PROVIDED ENTRIES Block Start

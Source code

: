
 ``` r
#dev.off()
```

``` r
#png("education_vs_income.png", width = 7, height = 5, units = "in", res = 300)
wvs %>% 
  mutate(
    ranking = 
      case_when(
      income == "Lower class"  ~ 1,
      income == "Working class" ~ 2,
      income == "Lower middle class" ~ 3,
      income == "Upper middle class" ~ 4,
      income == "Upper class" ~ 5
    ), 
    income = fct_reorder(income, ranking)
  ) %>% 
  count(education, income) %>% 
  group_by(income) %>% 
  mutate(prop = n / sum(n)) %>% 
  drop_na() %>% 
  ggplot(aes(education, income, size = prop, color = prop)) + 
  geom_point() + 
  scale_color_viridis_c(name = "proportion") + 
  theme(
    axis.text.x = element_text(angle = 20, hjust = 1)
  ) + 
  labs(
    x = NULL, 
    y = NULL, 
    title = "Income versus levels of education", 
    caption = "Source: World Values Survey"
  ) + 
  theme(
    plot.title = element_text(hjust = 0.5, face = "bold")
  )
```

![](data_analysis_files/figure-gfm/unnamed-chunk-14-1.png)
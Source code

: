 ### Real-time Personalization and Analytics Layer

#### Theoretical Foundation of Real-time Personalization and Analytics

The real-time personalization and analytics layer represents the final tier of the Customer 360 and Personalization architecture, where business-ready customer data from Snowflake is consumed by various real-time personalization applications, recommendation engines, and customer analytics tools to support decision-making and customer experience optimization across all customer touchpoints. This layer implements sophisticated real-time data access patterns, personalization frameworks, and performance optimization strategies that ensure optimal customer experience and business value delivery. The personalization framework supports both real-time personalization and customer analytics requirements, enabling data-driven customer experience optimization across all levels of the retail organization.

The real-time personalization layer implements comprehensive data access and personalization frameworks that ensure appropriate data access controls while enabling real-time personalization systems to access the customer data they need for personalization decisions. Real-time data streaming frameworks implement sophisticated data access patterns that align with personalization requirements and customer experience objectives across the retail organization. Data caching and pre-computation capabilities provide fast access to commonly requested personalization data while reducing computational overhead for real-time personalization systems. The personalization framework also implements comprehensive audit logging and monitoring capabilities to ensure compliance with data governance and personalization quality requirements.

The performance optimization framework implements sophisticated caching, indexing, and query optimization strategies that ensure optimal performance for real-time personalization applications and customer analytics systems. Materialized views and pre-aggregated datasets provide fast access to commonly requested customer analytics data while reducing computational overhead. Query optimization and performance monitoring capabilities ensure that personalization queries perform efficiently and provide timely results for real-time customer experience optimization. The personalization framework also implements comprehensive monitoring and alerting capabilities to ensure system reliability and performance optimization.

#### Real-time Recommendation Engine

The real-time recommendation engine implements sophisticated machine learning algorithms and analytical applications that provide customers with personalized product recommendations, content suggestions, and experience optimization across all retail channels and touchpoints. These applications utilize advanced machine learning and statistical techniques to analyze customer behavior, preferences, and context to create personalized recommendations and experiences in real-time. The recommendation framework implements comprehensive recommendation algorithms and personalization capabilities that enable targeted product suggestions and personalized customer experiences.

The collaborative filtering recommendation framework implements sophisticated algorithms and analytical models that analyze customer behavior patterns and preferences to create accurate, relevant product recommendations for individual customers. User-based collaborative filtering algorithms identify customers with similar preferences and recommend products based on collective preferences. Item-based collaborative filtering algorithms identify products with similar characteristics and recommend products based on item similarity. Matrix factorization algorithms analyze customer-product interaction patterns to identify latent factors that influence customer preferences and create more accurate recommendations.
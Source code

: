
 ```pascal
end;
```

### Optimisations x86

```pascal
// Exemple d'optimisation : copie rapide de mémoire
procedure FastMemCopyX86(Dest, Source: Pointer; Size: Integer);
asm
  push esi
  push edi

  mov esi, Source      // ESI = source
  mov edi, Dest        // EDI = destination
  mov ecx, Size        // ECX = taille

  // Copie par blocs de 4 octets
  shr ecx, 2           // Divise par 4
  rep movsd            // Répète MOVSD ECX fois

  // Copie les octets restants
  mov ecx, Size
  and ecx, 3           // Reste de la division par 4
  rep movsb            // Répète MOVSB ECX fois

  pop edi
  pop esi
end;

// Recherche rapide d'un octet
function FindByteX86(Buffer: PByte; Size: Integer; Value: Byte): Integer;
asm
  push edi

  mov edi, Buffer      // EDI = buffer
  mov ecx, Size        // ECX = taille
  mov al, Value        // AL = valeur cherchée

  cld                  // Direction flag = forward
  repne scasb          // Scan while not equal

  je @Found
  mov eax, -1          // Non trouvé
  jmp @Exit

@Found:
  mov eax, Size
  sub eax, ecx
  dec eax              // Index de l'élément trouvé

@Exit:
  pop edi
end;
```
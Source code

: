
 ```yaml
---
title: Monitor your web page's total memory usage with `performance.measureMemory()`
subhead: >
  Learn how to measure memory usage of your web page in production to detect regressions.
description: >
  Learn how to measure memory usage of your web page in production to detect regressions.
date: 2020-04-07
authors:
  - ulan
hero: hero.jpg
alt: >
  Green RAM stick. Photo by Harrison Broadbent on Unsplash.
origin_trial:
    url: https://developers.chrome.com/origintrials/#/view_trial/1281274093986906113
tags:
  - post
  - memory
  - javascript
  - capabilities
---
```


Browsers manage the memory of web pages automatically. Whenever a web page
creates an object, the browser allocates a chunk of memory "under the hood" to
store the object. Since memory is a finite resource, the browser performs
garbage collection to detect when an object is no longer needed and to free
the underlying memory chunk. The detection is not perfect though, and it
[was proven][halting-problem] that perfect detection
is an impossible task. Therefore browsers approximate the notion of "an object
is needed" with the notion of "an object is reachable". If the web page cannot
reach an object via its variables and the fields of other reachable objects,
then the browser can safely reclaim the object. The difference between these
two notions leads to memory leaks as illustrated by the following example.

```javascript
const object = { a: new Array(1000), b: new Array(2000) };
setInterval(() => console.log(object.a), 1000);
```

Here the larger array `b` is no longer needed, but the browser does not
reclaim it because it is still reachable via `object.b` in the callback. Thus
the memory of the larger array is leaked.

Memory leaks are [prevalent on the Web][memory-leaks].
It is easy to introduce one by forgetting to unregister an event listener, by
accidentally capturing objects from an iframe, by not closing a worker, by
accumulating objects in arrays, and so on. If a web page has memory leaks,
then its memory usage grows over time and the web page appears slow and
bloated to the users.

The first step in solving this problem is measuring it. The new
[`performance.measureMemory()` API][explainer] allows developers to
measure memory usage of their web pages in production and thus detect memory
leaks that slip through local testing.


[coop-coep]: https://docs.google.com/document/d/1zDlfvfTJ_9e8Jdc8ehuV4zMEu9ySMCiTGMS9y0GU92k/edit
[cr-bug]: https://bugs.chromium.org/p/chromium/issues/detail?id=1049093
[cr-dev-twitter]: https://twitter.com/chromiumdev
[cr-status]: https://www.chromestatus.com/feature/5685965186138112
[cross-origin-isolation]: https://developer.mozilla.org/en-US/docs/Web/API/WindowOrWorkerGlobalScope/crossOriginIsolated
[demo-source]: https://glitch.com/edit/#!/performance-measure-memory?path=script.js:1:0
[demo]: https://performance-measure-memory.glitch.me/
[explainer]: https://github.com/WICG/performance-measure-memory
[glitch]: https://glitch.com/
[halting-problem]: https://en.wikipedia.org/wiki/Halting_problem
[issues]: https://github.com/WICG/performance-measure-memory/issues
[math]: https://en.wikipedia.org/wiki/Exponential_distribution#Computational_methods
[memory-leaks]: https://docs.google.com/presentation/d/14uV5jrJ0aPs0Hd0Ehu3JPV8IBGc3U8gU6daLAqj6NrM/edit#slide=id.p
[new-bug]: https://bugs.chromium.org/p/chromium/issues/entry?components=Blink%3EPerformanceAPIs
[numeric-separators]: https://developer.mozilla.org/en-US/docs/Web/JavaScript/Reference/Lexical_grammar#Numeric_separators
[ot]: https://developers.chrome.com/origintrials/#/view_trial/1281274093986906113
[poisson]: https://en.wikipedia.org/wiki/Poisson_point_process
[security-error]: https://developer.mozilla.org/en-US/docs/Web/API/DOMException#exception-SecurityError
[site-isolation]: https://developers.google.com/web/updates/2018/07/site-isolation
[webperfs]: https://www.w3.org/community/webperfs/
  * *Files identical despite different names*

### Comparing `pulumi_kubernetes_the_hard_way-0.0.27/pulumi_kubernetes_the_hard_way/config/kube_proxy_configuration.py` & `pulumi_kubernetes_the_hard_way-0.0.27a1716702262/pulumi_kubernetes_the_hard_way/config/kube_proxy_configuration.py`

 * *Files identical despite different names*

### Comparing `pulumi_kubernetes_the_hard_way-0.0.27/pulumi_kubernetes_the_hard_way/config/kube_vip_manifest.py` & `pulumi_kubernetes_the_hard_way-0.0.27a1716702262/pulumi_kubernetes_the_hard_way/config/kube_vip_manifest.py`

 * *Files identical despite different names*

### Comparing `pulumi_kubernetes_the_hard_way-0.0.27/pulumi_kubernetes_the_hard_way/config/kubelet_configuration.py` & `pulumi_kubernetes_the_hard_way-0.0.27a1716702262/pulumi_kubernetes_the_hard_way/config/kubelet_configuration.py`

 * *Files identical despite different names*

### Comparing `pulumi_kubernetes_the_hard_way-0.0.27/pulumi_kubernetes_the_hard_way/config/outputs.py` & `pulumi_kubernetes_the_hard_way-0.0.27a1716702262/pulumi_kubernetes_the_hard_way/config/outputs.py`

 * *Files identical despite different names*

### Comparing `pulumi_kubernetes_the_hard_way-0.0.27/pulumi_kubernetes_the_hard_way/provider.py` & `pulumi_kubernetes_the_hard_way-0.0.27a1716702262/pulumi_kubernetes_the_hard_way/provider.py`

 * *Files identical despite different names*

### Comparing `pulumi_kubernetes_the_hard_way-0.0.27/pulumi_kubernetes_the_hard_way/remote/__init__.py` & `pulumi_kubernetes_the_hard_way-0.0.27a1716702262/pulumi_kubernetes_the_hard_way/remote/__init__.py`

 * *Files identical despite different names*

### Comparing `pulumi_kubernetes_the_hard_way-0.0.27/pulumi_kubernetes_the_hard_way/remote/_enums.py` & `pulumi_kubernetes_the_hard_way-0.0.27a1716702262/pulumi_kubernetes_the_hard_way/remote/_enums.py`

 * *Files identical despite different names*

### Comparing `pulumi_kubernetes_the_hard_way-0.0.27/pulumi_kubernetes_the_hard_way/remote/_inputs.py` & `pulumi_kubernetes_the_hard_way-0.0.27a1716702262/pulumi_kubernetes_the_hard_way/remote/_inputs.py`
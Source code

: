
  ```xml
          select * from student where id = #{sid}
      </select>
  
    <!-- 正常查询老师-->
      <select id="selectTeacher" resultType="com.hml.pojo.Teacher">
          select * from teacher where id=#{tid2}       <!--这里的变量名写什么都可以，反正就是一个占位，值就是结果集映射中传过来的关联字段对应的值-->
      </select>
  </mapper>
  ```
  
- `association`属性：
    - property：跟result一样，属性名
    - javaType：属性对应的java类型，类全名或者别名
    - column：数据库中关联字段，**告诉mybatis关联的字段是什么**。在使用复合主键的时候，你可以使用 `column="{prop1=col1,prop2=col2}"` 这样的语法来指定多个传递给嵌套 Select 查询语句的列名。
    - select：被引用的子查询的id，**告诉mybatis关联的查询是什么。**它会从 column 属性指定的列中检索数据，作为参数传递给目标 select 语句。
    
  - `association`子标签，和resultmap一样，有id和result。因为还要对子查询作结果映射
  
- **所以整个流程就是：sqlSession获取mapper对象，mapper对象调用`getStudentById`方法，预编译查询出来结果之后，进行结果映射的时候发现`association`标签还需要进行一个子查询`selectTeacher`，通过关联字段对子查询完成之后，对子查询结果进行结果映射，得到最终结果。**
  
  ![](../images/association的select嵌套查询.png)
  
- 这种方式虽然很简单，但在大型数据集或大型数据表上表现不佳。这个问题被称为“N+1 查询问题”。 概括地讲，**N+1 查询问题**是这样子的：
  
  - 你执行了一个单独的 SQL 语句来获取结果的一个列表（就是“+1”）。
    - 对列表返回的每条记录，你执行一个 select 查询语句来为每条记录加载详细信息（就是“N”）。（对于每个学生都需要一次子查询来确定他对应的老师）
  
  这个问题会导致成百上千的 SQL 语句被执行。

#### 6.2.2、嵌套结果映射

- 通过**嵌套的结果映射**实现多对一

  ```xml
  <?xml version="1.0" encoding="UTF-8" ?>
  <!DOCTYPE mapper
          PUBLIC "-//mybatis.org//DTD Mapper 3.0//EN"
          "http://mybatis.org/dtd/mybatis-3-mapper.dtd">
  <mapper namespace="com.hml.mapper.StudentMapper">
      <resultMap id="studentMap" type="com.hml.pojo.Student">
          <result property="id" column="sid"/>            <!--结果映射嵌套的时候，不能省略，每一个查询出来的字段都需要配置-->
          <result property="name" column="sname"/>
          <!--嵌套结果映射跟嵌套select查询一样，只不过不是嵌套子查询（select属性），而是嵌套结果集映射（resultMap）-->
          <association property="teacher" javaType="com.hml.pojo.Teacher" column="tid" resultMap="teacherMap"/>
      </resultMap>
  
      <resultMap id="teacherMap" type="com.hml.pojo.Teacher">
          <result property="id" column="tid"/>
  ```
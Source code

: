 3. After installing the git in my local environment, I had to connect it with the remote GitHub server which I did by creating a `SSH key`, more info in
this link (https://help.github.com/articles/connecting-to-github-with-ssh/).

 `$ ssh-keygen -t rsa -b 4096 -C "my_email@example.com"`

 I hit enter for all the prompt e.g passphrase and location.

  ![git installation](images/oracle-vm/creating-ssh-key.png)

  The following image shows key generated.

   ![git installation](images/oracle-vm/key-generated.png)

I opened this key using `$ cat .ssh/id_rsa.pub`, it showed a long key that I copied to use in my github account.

PROVIDED ENTRIES Block End

• _DIRECTIONS FOR THIS TASK_
Among the lines above, some may include the string "origintrials"; state how many, and nothing more.

• _RESPONSE FOR THIS EXERCISE_
2